Entries supplied
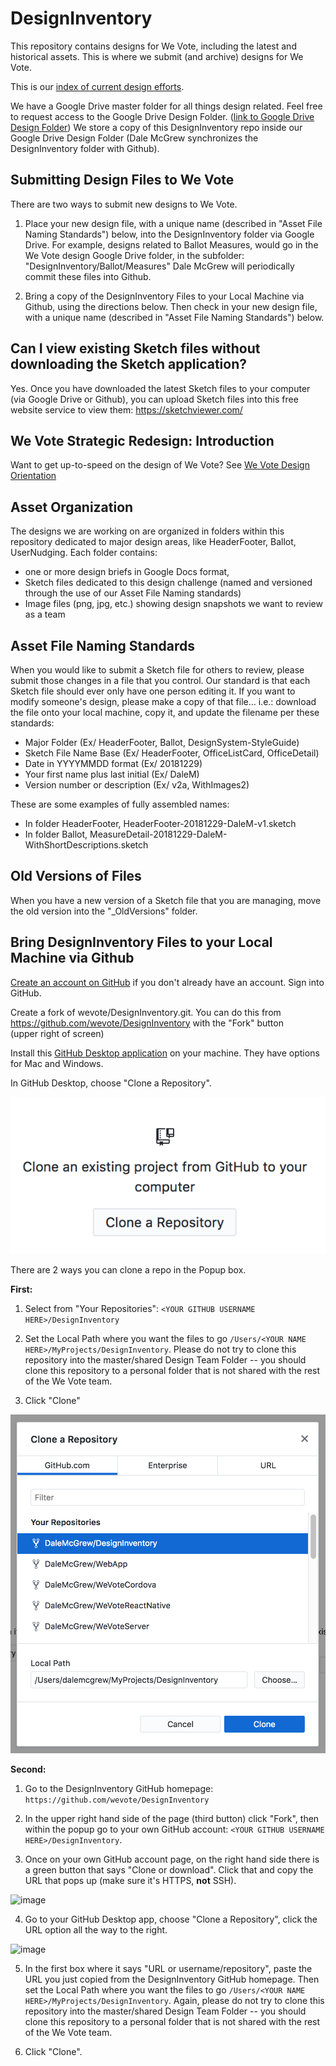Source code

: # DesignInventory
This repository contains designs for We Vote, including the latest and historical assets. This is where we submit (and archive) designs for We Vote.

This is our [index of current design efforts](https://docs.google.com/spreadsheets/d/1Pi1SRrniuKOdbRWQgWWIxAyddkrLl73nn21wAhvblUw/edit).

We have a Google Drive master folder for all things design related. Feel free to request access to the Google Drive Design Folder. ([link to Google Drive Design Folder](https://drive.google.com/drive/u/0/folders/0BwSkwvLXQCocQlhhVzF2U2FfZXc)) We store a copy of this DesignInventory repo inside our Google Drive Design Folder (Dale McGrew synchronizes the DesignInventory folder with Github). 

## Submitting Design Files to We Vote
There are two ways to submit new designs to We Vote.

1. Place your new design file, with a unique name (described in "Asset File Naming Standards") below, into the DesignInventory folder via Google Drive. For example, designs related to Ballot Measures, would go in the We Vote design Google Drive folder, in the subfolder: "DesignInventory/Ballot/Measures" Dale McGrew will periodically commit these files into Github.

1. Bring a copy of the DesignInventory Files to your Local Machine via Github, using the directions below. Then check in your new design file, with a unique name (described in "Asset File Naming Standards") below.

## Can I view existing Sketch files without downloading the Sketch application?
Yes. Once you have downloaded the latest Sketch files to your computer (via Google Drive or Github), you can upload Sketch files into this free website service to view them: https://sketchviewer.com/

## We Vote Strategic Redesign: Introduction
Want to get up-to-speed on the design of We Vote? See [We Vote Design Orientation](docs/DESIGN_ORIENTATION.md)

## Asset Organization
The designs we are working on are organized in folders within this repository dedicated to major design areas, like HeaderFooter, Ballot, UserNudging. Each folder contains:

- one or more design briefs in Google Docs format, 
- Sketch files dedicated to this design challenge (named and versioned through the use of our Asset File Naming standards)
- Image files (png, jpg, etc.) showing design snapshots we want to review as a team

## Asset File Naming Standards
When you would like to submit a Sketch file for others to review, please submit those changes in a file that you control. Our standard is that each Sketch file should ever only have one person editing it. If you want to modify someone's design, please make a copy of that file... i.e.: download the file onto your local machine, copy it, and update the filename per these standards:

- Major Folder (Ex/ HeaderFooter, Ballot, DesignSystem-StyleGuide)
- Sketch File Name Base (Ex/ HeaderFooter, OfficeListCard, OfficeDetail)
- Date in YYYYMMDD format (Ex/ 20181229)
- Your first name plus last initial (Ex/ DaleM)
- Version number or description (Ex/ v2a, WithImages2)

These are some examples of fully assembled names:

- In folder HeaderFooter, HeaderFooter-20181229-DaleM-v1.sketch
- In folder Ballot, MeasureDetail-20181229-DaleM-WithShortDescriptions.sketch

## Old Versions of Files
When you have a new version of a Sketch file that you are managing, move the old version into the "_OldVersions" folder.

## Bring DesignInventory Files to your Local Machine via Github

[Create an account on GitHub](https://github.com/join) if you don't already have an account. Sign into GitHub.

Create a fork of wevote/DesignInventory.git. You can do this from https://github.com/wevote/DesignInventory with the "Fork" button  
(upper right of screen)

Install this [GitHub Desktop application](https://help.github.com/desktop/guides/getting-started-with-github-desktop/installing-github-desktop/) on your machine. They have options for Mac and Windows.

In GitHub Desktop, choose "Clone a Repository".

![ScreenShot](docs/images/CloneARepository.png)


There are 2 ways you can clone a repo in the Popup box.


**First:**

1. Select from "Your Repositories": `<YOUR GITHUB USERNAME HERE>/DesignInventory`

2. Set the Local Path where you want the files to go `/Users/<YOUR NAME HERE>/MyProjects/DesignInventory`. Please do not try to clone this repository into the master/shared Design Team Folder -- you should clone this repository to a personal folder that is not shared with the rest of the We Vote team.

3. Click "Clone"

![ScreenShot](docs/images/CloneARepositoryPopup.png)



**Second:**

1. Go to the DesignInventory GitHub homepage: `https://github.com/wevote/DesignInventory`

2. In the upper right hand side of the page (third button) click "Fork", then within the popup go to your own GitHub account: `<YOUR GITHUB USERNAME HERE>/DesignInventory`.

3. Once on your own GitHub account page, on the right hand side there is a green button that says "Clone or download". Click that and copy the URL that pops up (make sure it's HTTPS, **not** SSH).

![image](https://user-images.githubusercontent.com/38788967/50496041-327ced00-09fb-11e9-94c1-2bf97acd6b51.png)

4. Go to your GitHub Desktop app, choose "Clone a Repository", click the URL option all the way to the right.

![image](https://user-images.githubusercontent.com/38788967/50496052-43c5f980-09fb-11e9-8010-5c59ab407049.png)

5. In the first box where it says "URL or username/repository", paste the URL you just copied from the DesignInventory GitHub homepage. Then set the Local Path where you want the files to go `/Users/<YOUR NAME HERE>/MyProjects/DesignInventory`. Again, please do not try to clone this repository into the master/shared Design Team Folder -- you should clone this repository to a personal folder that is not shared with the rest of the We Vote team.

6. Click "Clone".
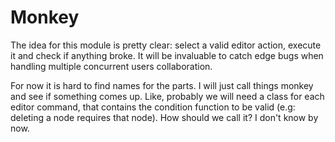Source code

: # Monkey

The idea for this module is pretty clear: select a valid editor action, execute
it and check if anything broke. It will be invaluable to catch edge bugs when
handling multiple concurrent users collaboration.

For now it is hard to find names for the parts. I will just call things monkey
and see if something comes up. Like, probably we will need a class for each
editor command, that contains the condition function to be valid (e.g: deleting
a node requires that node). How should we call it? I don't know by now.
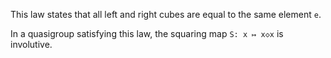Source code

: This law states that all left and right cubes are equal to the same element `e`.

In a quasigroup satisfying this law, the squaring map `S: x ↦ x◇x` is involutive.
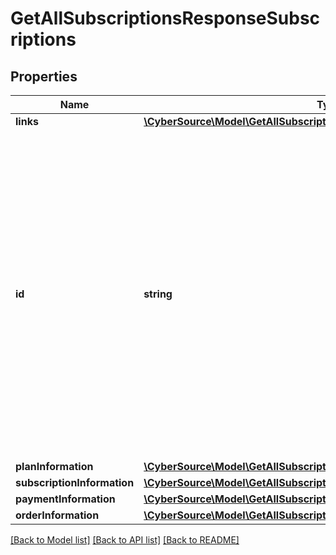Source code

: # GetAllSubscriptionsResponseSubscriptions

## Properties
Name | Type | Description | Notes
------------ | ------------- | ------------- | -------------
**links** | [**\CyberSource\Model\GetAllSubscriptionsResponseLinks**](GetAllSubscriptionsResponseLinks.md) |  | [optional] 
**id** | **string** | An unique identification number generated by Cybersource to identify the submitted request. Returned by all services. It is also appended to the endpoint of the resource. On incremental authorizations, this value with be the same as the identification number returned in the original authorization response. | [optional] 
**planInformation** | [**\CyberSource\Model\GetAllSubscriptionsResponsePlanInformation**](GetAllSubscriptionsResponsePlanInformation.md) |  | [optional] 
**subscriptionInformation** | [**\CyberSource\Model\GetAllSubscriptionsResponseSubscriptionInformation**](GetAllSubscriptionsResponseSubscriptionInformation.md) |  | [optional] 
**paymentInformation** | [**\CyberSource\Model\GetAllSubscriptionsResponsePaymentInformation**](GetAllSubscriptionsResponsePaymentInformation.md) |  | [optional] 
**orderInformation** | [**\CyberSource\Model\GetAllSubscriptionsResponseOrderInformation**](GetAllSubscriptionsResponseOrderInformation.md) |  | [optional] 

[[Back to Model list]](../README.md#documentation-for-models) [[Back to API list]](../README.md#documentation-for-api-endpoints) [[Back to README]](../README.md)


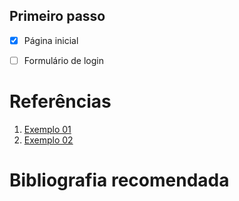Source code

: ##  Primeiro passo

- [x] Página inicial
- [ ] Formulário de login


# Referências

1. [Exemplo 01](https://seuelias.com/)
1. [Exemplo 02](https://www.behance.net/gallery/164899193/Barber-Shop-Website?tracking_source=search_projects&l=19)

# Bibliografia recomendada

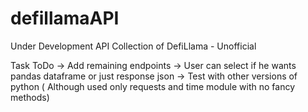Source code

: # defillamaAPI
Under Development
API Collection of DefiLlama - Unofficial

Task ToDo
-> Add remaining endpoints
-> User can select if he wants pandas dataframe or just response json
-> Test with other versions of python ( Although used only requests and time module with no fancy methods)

Problem details
Retype the records above, but only those lines that fall between the line containing "- In folder HeaderFooter, HeaderFooter-20181229-DaleM-v1.sketch" and the line containing "(upper right of screen)", with both of those lines included, exactly as written.

Task answer
- In folder HeaderFooter, HeaderFooter-20181229-DaleM-v1.sketch
- In folder Ballot, MeasureDetail-20181229-DaleM-WithShortDescriptions.sketch

## Old Versions of Files
When you have a new version of a Sketch file that you are managing, move the old version into the "_OldVersions" folder.

## Bring DesignInventory Files to your Local Machine via Github

[Create an account on GitHub](https://github.com/join) if you don't already have an account. Sign into GitHub.

Create a fork of wevote/DesignInventory.git. You can do this from https://github.com/wevote/DesignInventory with the "Fork" button  
(upper right of screen)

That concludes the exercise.